İlk dersine yirmi dakika geç kaldı. Birbirimize aşinaydık ama onu beklerken yaşadığımız heyecandan ötürü hiçbirimizin ağzından tek bir kelime bile çıkmadı. Çünkü o bizim için büyük bir puttu, dolayısıyla onunla karşılaşmak da büyük bir hayal ve hayal kuran insanlardan konuşmaları beklenilmez. Sonra içeri girdi. Tedirgin bir hâli vardı ve nefes nefeseydi; öyle ki ter içinde kalmış beyaz gömleğine bakarken vücudundaki kılları bile seçebiliyorduk. Kulaklarının arkalarından taşan özenle örüldüğü belli, ince, siyah lüleleri ona komik sayılabilecek bir görünüm katmıştı ve garip, uzun ve kemerli burnuyla karikatürlerden çıkmış gibiydi. Kırkların Almanya’sından kalan bıyıklarına değinmiyorum bile. Ama gözleri. Gözlerine baktığınız anda ciddiyeti ve netliğiyle sizi anında etkilemeyi biliyordu. Bu yüzden ona gülemezdiniz. Ona gülmeyi aklınızdan bile geçiremezdiniz. Mümkün değildi, o dünyanın en karizmatik adamıydı ve sesini duyduğum anda kısa bir süreliğine karşımda bir peygamber olabileceğini düşündüm. Oysa sadece “Merhaba.” demişti. Neyse ki geçti. İnsan doğası böyledir işte, gördüğümüz her şeye çabucak alışıp hiç tereddüt etmeden onları tüketiriz.

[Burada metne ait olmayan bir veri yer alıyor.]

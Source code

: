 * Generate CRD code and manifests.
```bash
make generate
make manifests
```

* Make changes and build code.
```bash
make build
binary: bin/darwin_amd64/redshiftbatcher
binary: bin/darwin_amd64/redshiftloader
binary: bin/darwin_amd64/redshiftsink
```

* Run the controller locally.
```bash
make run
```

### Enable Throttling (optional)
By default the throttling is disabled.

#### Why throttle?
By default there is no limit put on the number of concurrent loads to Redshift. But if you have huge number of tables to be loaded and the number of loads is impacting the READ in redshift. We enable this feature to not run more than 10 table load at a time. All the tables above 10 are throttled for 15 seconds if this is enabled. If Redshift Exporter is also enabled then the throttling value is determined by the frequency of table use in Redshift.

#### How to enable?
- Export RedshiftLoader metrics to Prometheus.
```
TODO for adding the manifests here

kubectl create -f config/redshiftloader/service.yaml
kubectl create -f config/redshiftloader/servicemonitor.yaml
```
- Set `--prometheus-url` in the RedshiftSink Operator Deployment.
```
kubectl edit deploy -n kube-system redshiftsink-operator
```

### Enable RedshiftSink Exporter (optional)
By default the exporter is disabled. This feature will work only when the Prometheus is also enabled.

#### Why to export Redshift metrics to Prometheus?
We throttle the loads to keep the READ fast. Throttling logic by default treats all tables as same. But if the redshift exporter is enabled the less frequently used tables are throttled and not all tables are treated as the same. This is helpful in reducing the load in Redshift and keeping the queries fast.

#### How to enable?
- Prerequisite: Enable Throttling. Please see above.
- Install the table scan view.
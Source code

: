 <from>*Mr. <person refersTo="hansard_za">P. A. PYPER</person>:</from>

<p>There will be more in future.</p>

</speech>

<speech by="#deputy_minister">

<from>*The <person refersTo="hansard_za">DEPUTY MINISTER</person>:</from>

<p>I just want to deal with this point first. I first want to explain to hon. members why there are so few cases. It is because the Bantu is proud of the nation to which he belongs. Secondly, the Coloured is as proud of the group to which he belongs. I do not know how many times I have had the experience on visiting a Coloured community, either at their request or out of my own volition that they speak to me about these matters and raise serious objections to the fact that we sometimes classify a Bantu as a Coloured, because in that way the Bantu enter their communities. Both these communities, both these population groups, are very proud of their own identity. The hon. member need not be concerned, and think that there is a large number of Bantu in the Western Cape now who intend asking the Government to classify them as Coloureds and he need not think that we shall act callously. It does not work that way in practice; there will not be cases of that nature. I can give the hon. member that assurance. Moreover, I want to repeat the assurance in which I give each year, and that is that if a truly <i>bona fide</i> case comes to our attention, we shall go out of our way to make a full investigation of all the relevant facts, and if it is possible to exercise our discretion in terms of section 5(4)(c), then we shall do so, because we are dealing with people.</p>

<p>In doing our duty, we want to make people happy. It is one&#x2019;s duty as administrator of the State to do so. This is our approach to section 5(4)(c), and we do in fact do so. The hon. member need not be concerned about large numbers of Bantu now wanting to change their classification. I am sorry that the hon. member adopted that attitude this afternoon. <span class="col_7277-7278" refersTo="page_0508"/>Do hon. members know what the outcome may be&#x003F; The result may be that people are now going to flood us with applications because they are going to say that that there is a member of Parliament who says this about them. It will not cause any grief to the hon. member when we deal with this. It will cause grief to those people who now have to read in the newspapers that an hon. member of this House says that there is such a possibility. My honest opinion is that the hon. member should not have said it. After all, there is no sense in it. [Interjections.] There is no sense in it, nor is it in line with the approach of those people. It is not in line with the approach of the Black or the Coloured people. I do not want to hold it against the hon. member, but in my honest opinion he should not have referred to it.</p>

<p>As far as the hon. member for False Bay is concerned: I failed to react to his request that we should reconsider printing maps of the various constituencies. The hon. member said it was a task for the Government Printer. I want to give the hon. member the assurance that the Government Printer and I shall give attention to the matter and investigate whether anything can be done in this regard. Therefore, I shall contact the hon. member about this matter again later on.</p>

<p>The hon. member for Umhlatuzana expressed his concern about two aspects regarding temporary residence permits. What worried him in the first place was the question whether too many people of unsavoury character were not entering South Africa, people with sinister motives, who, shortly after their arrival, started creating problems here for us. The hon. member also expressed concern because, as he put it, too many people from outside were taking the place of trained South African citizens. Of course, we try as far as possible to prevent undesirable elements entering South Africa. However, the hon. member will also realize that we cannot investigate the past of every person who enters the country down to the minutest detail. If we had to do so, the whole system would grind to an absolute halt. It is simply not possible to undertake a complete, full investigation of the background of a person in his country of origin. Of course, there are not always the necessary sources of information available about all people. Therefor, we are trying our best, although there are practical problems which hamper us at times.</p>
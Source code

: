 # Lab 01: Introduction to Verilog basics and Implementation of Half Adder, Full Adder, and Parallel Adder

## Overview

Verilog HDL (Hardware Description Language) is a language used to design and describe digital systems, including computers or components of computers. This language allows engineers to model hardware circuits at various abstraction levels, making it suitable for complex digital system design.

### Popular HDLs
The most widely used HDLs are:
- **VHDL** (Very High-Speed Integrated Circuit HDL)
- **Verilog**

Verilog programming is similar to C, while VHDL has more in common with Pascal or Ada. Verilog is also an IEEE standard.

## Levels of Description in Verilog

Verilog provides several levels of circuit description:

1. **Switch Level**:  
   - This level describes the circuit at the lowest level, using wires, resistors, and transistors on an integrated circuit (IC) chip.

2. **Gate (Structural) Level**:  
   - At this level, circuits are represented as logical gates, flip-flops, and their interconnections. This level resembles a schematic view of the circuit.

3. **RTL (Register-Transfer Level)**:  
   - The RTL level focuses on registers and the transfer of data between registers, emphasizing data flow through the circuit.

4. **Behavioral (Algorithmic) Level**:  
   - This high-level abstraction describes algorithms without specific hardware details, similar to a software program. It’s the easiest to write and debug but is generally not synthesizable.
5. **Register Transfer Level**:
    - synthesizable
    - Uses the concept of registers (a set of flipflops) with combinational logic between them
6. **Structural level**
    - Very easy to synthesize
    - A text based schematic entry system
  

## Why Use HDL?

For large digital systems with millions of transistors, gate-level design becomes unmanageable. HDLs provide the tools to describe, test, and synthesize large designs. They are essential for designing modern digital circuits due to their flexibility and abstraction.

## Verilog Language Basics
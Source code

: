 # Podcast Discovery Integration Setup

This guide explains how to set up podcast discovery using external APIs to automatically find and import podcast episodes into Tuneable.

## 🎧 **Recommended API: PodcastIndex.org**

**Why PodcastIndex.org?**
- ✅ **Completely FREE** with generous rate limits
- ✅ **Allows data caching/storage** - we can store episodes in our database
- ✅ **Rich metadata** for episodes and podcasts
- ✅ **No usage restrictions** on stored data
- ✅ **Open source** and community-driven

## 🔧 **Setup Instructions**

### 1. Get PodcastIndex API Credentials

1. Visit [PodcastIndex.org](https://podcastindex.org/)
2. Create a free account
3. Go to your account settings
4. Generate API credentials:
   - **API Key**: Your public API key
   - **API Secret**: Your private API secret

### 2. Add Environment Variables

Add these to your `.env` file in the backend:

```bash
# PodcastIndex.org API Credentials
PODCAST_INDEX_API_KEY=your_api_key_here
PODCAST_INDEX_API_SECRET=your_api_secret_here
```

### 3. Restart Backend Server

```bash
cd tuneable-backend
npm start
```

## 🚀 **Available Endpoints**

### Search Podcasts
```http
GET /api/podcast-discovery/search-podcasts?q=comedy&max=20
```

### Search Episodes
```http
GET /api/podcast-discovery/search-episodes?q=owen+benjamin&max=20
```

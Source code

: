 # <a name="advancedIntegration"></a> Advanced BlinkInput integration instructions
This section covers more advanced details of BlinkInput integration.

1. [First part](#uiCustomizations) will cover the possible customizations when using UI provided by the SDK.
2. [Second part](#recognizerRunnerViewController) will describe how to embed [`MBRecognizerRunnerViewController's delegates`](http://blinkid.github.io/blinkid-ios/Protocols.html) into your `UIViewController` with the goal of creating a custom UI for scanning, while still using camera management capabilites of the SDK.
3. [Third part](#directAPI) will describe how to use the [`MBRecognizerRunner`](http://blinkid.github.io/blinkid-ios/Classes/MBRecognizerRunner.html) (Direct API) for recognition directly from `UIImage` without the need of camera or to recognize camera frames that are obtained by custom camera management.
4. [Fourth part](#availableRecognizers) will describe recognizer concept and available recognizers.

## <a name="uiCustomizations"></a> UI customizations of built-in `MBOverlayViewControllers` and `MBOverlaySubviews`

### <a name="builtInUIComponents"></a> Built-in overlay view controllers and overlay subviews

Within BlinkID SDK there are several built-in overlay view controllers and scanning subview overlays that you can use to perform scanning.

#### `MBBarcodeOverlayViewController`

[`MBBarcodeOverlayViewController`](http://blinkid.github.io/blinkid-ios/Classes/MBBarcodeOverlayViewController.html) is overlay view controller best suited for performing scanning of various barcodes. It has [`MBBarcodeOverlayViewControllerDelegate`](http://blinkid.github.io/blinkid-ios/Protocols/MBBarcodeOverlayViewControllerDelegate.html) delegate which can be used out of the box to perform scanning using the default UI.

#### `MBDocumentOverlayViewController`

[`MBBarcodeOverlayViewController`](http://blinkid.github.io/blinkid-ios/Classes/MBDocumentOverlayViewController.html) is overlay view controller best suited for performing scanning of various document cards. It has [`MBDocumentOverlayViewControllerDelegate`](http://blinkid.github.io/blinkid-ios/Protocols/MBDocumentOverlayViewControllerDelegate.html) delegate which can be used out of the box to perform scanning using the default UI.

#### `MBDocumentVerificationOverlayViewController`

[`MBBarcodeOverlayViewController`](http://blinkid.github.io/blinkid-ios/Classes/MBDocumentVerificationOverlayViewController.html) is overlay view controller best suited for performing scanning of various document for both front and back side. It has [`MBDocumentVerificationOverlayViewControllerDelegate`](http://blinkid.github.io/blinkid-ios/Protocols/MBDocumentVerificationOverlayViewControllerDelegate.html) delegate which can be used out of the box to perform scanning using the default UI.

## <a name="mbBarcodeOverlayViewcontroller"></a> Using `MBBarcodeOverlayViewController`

Masasına geçti. Elindeki çantayı önüne koyduktan sonra kısa bir süre önündeki kâğıtlara göz gezdirdi; ilgisini çekmemiş olacaklar ki çok geçmeden bize yöneldi. Hiç üşenmeden herkesle kısa sürelerle de olsa göz teması kurdu. Ve sonra konuştu. Onu görmeliydiniz, bir şeytanı andıran sözcükleriyle önce bize cenneti gösterip, sonra cehennemin sıcağının ortasına bıraktı. Yandık. Her birimiz yandık, kendimizden uzaklaştık, ruhumuz zedelendi, parçalandık. Ama geçti. İnsan doğasından bahsetmiştim size, acılara bağışıklık kazanma konusunda üzerimize yoktur.
Geciktim. “Annem” dedi ve saatine baktı, “yaklaşık otuz dakika önce öldü. Bir trafik kazası geçirmiş. O yaştaki bir kadının trafiğe çıkması başlı başına bir hataydı zaten.”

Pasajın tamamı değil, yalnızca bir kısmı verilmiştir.